- **YOUR INSTRUCTIONS**: Which lines of the entries below include "database"? List them all.

- **RECORDS FOR THIS TASK**:
__________
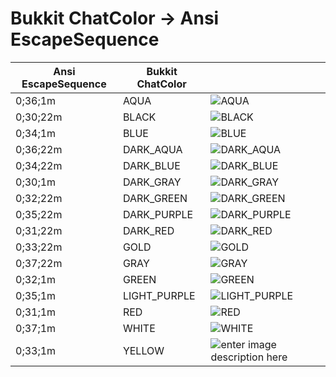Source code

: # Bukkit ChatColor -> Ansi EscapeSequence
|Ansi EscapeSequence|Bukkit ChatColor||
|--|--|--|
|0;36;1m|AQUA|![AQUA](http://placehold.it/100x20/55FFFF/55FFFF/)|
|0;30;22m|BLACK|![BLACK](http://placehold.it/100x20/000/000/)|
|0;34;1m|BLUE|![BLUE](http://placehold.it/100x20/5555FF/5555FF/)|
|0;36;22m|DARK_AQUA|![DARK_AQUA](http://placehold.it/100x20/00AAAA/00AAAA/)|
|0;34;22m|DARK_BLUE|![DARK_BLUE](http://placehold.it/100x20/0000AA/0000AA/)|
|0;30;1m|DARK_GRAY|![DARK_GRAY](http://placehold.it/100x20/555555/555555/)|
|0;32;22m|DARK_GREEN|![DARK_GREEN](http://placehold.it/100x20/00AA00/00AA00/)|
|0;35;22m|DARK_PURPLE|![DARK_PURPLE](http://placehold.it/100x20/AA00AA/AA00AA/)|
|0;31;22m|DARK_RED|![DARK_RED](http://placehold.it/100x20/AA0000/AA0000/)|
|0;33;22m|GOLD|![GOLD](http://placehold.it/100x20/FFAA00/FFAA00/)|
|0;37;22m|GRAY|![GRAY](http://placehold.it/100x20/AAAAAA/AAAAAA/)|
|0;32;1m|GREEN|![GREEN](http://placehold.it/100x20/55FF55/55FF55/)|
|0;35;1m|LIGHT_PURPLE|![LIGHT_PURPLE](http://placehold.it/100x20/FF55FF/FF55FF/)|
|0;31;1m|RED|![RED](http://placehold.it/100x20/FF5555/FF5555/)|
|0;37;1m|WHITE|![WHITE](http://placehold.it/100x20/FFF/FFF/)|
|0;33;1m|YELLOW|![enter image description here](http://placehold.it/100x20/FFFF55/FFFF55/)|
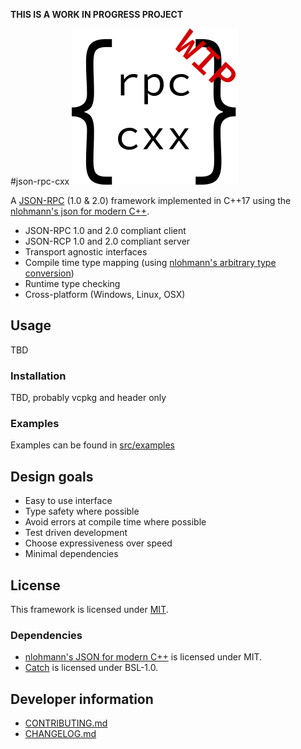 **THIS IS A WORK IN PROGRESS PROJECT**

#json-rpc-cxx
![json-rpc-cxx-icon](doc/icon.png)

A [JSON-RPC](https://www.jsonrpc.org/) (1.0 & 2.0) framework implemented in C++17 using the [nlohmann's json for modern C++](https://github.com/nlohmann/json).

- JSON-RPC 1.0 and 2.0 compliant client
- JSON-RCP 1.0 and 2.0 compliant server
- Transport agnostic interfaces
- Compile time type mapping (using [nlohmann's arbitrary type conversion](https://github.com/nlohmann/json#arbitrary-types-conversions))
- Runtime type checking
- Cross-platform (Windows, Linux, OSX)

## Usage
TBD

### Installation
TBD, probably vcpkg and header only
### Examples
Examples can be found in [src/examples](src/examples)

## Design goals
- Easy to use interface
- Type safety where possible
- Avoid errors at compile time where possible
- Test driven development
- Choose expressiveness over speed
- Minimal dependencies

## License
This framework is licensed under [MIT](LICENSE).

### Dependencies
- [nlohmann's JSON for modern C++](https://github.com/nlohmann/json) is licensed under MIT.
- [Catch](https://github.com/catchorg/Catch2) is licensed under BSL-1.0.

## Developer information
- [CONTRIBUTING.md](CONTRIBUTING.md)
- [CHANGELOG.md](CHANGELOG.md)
__________
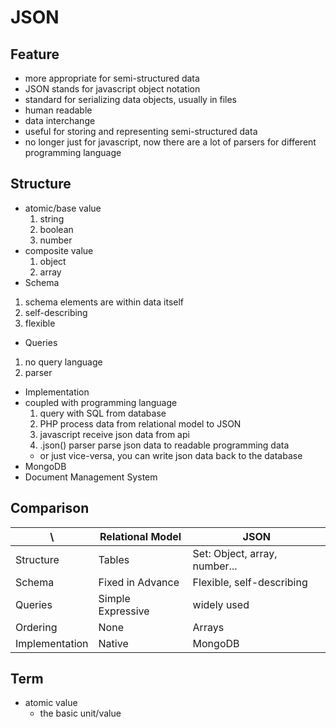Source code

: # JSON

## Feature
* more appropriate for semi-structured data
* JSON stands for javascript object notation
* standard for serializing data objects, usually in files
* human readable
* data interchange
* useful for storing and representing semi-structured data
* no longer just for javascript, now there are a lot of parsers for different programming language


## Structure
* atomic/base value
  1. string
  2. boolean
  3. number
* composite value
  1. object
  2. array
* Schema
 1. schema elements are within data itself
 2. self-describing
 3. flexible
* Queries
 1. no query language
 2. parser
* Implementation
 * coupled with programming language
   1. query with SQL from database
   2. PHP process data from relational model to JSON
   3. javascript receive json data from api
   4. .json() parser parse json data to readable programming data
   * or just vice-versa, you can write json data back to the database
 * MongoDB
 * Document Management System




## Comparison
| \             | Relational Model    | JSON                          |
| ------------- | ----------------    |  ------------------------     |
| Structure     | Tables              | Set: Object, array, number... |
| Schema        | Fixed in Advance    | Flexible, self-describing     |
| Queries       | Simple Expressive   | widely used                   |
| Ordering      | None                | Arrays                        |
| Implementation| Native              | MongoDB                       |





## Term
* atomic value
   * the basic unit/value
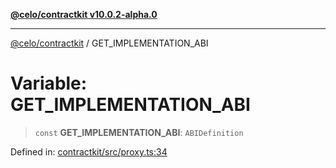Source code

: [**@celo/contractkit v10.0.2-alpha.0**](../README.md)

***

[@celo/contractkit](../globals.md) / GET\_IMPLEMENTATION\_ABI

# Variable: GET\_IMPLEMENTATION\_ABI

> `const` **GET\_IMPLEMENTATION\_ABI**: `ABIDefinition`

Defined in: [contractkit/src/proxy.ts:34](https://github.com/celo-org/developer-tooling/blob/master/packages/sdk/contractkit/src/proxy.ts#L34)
__________
- **OUTPUT**:
   1. query with SQL from database
   * or just vice-versa, you can write json data back to the database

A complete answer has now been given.